Stored data entries

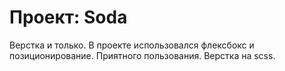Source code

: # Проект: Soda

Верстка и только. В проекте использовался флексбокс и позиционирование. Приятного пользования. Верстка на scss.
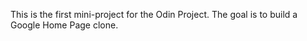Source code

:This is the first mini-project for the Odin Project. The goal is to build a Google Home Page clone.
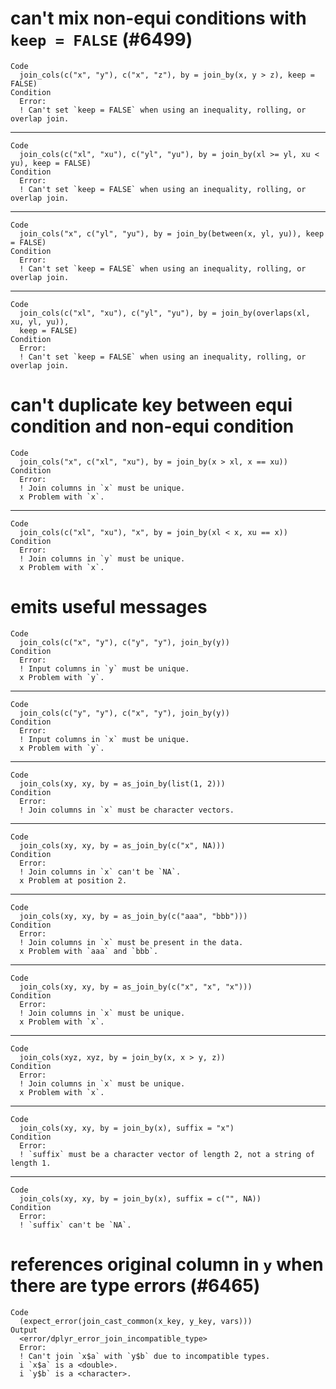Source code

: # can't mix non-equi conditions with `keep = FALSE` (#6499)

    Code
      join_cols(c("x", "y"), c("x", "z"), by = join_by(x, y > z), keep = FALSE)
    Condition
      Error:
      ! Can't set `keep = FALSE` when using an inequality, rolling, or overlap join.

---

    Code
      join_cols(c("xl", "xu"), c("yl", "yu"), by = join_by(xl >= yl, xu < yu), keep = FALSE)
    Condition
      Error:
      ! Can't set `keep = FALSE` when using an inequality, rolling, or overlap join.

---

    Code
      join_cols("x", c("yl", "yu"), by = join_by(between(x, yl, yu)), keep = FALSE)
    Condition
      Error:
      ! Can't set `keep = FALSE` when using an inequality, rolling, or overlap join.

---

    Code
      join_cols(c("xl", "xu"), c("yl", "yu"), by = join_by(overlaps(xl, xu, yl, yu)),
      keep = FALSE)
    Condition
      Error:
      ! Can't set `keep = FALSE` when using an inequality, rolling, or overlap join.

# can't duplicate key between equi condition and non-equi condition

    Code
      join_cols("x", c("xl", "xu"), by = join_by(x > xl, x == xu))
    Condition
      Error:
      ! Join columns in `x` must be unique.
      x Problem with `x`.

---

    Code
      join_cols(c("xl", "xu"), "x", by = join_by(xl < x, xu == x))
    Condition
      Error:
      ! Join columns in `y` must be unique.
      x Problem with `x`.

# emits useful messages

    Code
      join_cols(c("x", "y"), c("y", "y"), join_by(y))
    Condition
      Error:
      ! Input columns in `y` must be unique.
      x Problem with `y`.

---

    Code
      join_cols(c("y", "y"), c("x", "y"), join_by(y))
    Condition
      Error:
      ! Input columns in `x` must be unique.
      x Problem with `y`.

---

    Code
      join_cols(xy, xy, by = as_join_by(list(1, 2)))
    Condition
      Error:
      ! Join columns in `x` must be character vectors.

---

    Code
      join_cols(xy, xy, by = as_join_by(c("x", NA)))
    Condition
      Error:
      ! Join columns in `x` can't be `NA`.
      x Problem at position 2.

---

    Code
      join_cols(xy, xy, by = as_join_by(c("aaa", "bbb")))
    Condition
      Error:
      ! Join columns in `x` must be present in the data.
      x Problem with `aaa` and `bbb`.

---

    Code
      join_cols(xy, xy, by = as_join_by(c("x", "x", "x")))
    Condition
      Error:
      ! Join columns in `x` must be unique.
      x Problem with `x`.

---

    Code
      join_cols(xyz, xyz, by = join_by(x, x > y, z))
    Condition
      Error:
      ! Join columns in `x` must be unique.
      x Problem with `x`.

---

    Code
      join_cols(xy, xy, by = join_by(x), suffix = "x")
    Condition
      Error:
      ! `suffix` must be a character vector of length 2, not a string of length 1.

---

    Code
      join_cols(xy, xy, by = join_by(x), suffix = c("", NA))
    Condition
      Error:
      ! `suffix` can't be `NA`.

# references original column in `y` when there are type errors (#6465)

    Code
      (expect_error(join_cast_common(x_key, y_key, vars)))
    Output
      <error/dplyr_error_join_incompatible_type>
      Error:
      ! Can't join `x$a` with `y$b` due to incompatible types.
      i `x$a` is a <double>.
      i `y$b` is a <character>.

---

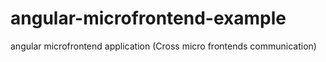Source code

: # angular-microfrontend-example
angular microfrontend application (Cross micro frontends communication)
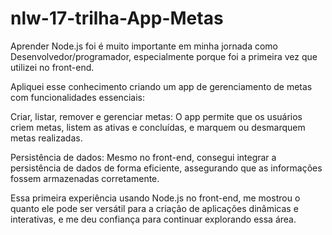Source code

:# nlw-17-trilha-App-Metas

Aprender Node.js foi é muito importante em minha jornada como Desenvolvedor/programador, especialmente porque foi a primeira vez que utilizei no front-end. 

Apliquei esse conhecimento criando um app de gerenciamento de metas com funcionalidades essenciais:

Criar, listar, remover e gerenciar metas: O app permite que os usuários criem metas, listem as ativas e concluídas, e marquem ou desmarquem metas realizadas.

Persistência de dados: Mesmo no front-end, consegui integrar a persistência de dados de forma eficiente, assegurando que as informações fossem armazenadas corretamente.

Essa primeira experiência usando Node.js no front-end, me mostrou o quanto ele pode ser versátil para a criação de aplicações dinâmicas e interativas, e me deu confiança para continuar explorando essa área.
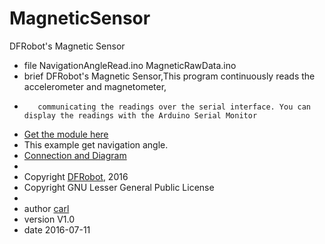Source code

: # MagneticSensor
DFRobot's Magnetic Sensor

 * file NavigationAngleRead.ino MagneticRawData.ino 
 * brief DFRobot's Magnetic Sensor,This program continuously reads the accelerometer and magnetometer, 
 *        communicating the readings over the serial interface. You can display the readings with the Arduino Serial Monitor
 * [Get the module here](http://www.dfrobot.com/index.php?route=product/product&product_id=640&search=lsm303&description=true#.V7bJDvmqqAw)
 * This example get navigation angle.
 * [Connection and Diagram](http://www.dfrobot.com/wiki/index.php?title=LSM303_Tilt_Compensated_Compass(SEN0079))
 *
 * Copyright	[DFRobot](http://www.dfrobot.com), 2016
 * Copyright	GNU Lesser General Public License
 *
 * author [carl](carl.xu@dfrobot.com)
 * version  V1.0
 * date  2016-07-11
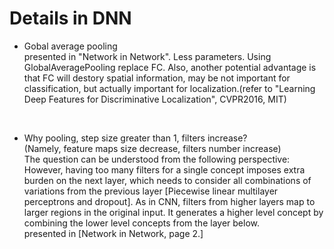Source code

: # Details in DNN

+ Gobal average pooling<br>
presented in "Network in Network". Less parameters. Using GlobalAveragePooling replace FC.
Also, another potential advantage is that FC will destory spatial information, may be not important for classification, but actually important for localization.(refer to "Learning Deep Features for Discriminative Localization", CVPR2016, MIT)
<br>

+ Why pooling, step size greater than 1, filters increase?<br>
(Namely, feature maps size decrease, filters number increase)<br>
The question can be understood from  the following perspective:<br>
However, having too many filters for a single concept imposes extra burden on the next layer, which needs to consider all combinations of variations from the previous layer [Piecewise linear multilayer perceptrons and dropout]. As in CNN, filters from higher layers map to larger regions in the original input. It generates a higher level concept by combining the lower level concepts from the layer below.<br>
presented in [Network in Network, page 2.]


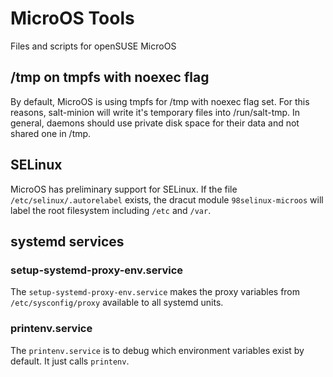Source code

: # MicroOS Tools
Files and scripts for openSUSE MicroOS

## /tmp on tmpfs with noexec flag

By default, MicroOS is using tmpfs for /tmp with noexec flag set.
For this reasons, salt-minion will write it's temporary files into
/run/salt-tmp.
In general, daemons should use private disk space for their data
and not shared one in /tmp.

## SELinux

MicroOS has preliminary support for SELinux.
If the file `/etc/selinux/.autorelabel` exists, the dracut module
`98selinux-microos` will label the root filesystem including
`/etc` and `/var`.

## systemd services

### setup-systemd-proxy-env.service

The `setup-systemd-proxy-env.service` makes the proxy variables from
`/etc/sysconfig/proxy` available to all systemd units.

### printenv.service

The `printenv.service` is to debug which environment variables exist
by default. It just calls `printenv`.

EXERCISE GOAL »
For this exercise, return every line from the data that holds the string "index".

YOUR SOLUTION »
 * [Get the module here](http://www.dfrobot.com/index.php?route=product/product&product_id=640&search=lsm303&description=true#.V7bJDvmqqAw)
 * [Connection and Diagram](http://www.dfrobot.com/wiki/index.php?title=LSM303_Tilt_Compensated_Compass(SEN0079))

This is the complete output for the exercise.